AMERICANS ARE SUFFERING FROM MEDICAL DEBT — AND FAIR FIGHT IS DOING SOMETHING ABOUT IT
Rising Medical Bills Are Costing Our Communities Their Well-Being.
Together, We Can Change That.
Fair Fight has taken action to relieve more than $210 million of medical debt for 108,243 people.
25 million American households (almost 1 in 5) struggle to pay their medical debt in full. The size of the problem has swelled during the pandemic, overwhelming Americans and their families.
Fair Fight has eliminated the available medical debt of 108,243 people. Working with RIP Medical Debt, Fair Fight was able to abolish $212,781,814 of medical debt for these individuals, who live across five states: Georgia, Mississippi, Louisiana, Alabama, and Arizona.

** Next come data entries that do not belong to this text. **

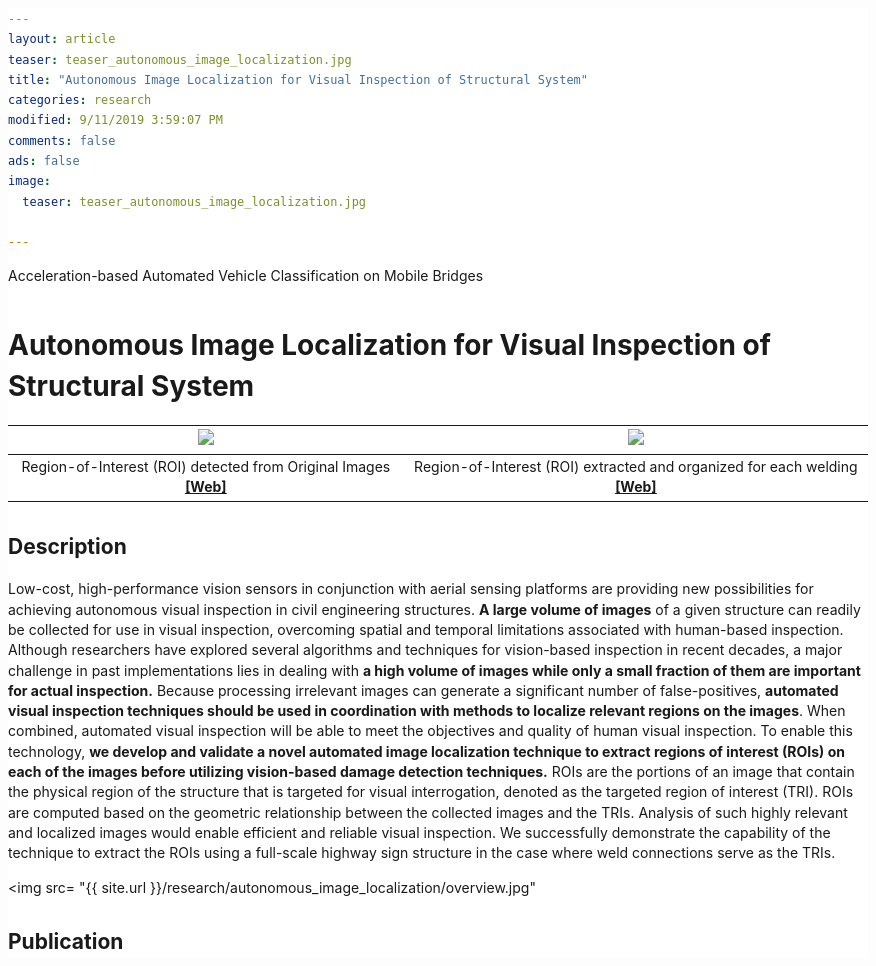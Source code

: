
 ```yaml
---
layout: article
teaser: teaser_autonomous_image_localization.jpg
title: "Autonomous Image Localization for Visual Inspection of Structural System"
categories: research
modified: 9/11/2019 3:59:07 PM 
comments: false
ads: false
image:
  teaser: teaser_autonomous_image_localization.jpg
   
---
```


Acceleration-based Automated Vehicle Classification on Mobile Bridges


# Autonomous Image Localization for Visual Inspection of Structural System

<img src= "{{ site.url }}/research/autonomous_image_localization/Media1.gif">     |  <img src= "{{ site.url }}/research/autonomous_image_localization/Media2.gif">
:----------------------------------------------:|:-------------------------:
Region-of-Interest (ROI) detected from Original Images [**[Web]**](https://www.youtube.com/watch?v=vpH0TXNotmA) |  Region-of-Interest (ROI) extracted and organized for each welding [**[Web]**](https://www.youtube.com/watch?v=28iwYscckjM&t=16s)

## Description
Low-cost, high-performance vision sensors in conjunction with aerial sensing platforms are providing new possibilities for achieving autonomous visual inspection in civil engineering structures. **A large volume of images** of a given structure can readily be collected for use in visual inspection, overcoming spatial and temporal limitations associated with human-based inspection. Although researchers have explored several algorithms and techniques for vision-based inspection in recent decades, a major challenge in past implementations lies in dealing with **a high volume of images while only a small fraction of them are important for actual inspection.** Because processing irrelevant images can generate a significant number of false-positives, **automated visual inspection techniques should be used in coordination with methods to localize relevant regions on the images**. When combined, automated visual inspection will be able to meet the objectives and quality of human visual inspection. To enable this technology, **we develop and validate a novel automated image localization technique to extract regions of interest (ROIs) on each of the images before utilizing vision-based damage detection techniques.** ROIs are the portions of an image that contain the physical region of the structure that is targeted for visual interrogation, denoted as the targeted region of interest (TRI). ROIs are computed based on the geometric relationship between the collected images and the TRIs. Analysis of such highly relevant and localized images would enable efficient and reliable visual inspection. We successfully demonstrate the capability of the technique to extract the ROIs using a full-scale highway sign structure in the case where weld connections serve as the TRIs. 

<img src= "{{ site.url }}/research/autonomous_image_localization/overview.jpg"

## Publication
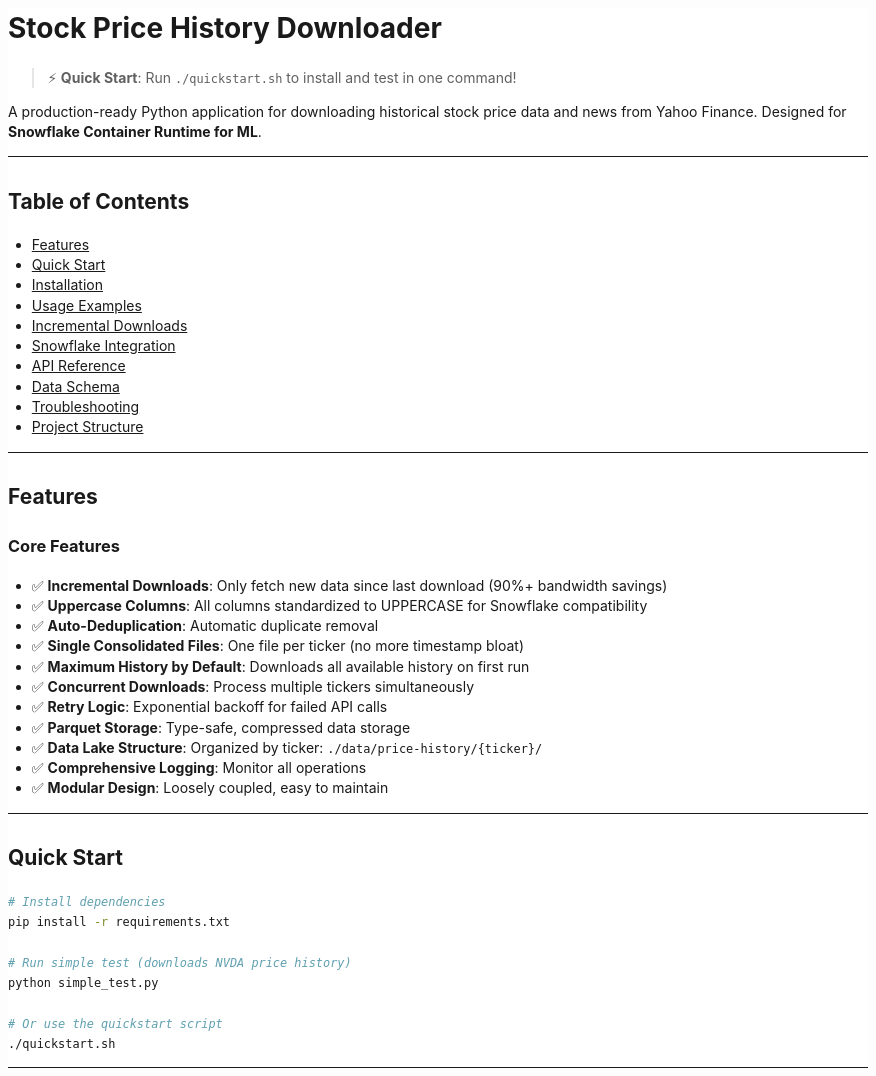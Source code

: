 # Stock Price History Downloader

> ⚡ **Quick Start**: Run `./quickstart.sh` to install and test in one command!

A production-ready Python application for downloading historical stock price data and news from Yahoo Finance. Designed for **Snowflake Container Runtime for ML**.

---

## Table of Contents

- [Features](#features)
- [Quick Start](#quick-start)
- [Installation](#installation)
- [Usage Examples](#usage-examples)
- [Incremental Downloads](#incremental-downloads)
- [Snowflake Integration](#snowflake-integration)
- [API Reference](#api-reference)
- [Data Schema](#data-schema)
- [Troubleshooting](#troubleshooting)
- [Project Structure](#project-structure)

---

## Features

### Core Features

- ✅ **Incremental Downloads**: Only fetch new data since last download (90%+ bandwidth savings)
- ✅ **Uppercase Columns**: All columns standardized to UPPERCASE for Snowflake compatibility
- ✅ **Auto-Deduplication**: Automatic duplicate removal
- ✅ **Single Consolidated Files**: One file per ticker (no more timestamp bloat)
- ✅ **Maximum History by Default**: Downloads all available history on first run
- ✅ **Concurrent Downloads**: Process multiple tickers simultaneously
- ✅ **Retry Logic**: Exponential backoff for failed API calls
- ✅ **Parquet Storage**: Type-safe, compressed data storage
- ✅ **Data Lake Structure**: Organized by ticker: `./data/price-history/{ticker}/`
- ✅ **Comprehensive Logging**: Monitor all operations
- ✅ **Modular Design**: Loosely coupled, easy to maintain

---

## Quick Start

```bash
# Install dependencies
pip install -r requirements.txt

# Run simple test (downloads NVDA price history)
python simple_test.py

# Or use the quickstart script
./quickstart.sh
```

---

If your pre-existing medical debt was a part of this relief effort, you should receive a letter in a yellow envelope (see below) from RIP Medical Debt by the end of November. If you have questions about the letter that you received, please reach out to RIP Medical Debt through their contact page. If you have additional questions about RIP Medical Debt, you may also visit their FAQ.
Our communities are struggling with medical debt.
Medical Debt Is Overwhelming American Families
- This is particularly true in the 12 states that have not fully expanded Medicaid, including Georgia.
- States that refuse to expand Medicaid are making the medical debt burden saddling our country worse.
Americans are collectively facing at least $141 billion in unpaid medical debt — nearly double what was estimated until earlier this year.
Medical debt is the largest source of debt in collections in America, and families with children, Americans in the South, and communities of color bear a disproportionate share of the load.
The average person with medical debt owes more than $2,400.
Medical debt’s harm goes beyond unpaid healthcare bills. It lowers credit scores, making it hard to buy or rent a home, get a loan or credit card, or otherwise maintain financial security.
Who holds medical debt?
- 27.9% of households with a Black householder
- 21.7% of households with a householder of Hispanic origin
- 17.2% of households with a White non-Hispanic householder
- 9.7% of households with an Asian householder
Medical Debt Is Shuttering Rural Hospitals
Medical debt is also one of the main reasons hospitals, particularly those in rural areas, close. When Americans can’t pay for medical care, hospitals have to shut their doors. 181 rural hospitals closed in the USA between 2005-2016 alone. The burden on and risk to rural hospitals only continues to grow as the costs of medical care goes up and our medical debt crisis worsens.
65 percent of these rural hospital closures are in the 12 states that have refused to fully expand Medicaid.
When rural hospitals close, medical costs increase and quality of care decreases. Sick and injured patients must endure lengthy ambulance rides, and may die before they can get care. ICUs overflow with COVID patients, crowding into fewer and fewer available facilities. Americans in rural areas get stuck with even larger medical bills as they are shuttled between distant emergency rooms.
Georgia refuses to expand Medicaid:
- Leaving almost 500,000 without access to affordable health care
- 21 hospitals have closed in GA since 2000
- 3 of them since the pandemic
- including 2 rural
Medicaid Expansion will reduce the medical debt burden on our communities and help keep our rural hospitals open.
Three of the states where Fair Fight has taken action to pay off medical debt (Georgia, Mississippi, and Alabama) have not expanded Medicaid.
This leaves people who should have access to affordable, quality health insurance without any assistance in paying for their medical care. Unsurprisingly, health insurance is a huge factor in whether or not families can pay their medical bills. Uninsured families carry a median medical debt 50% higher than those with insurance.
Medical debt negatively affects people from all walks of life, but it impacts those without insurance coverage more than those who have access to insurance coverage. 12 states, including Georgia, Alabama, and Mississippi, have not fully expanded Medicaid.
- Medical debt accrual has declined by 34% since 2014 in states that have expanded Medicaid.
- Rural hospitals are closing at a rate 4.5x higher in states that continue to refuse Medicaid expansion compared to states that have already expanded it.
- 3 in 10 uninsured adults go without needed medical care because of what they believe it will cost. The uninsured are less likely to receive preventative care for chronic or major health concerns.
Fully eliminating our country’s medical debt crisis will require policy changes that provide affordable, quality access to medical insurance and medical care to everyone. Until then, Fair Fight, along with RIP Medical Debt, will continue to lead the call to help restore the wellbeing of our communities ravaged by medical debt.
- 1-in-5 American households have unpaid medical debt.
- Medical debt is a $140 billion burden for Americans.
- Unpaid medical bills are the largest source of debt owed to collection agencies.
- Parents with children are 1.5x more likely than families without children to have medical debt.
- Over 40% of Americans have skipped a medical test or treatment because of the cost.
- Southerners’ medical debt burden is 30% higher than Northerners.
- 181 rural hospitals closed in the USA between 2005-2016 alone.
- Uninsured families carry a median medical debt 50% higher than those with insurance.